So goes an old proverb often quoted by David Burpee, 67, president and proprietor of the W. Atlee Burpee Co., the world's largest mail-order seed house. To spread the joys of gardening, Burpee each year mails out 4,000,000 copies of his catalogues, which bloom with richly flowered prose, amaze with promises of something "never before seen in asters," and unfold the mysteries of celtuce (a celery-lettuce combination) and midget watermelon.
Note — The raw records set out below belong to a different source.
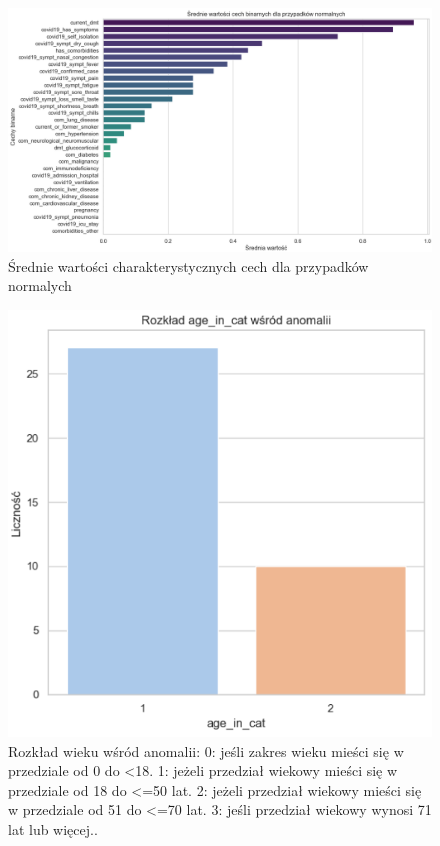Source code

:\documentclass[a4paper,fleqn]{cas-dc}
\begin{document}
\begin{figure}[h]
	\includegraphics[scale=.35]{wykresy/wykres5.png}
	\caption{Średnie wartości charakterystycznych cech dla przypadków normalych}
	\label{FIG:1}
\end{figure}

\begin{figure}[h]
	\includegraphics[scale=.73]{wykresy/wykres6.png}
	\caption{Rozkład wieku wśród anomalii: 0: jeśli zakres wieku mieści się w przedziale od 0 do <18. 
1: jeżeli przedział wiekowy mieści się w przedziale od 18 do <=50 lat.
2: jeżeli przedział wiekowy mieści się w przedziale od 51 do <=70 lat.
3: jeśli przedział wiekowy wynosi 71 lat lub więcej..}
	\label{FIG:1}
\end{figure}
\end{document}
For the nation's 40 million home gardeners, Burpee this year has five new flowers: Pink Peony asters, Gloriosa golden daisies, Glamour Shades snapdragons. Miracle marigolds and Trail Blazer zinnias. "Today's gardener," says Burpee, "wants what is easy to grow and spectacular to look at. We are working for bigger flowers on dwarfer plants. Americans want them big, but now, because of ranch-type houses, they want flowers low to the ground."
Burpee's 910,000 mail-order home garden customers bought nearly 7,000,-000 packets of seeds last year, ranging from Surecrop stringless wax beans (20¢) to the Mrs. Dwight D. Eisenhower hand-pollinated double petunias ($2 for a packet of 100 seeds), the most expensive seeds Burpee sells.
Like the auto and appliance busi nesses, the seed business is built on planned obsolescence. Burpee, who has developed hundreds of new varieties of flowers, often names outstanding new ones after celebrities. This calls for some careful catalogue descriptions. He likes to tell of the seedsman who named a flower after his mother, described it as "pure white, big and robust, with a wide, expanded form on stout stems."
Experiments are performed on Burpee's 500-acre Fordhook Farms, which surround the 250-year-old family home in Doylestown, Pa., where he lives with his wife and two children, or on the Floradale Farms in Santa Barbara County, Calif. His first venture into flower breeding was unsuccessful. His father, W. Atlee Burpee, the company founder, offered him $1,000 to develop a yellow sweet pea. He has yet to do so.
His first big success, he says, came in 1934 when he developed all-color double nasturtiums a year ahead of the competition. Sweet peas used to be the root of the Burpee flower business. When their sale fell off in the '305, Burpee decided that the public wanted marigolds. There was one big problem: they all smelled bad. One day he received a letter from a missionary offering him for $25 an ounce Tibetan marigold seeds that did not smell. Burpee accepted, found the plants had no smell, but unfortunately had runty blossoms, only one good bloom. Realizing that the good bloom was a mutation, he put his employees to work at the Floradale Farms sniffing at 554,000 growing marigold plants, looking for other mutations. One student found a whole row of odorless plants. Burpee has continued to develop his favorite flower, which this year passed zinnias as the company's biggest flower seller. He is offering a $10,000 prize for the first gardener who can develop a pure white marigold, hopes to breed purple, red or blue marigolds.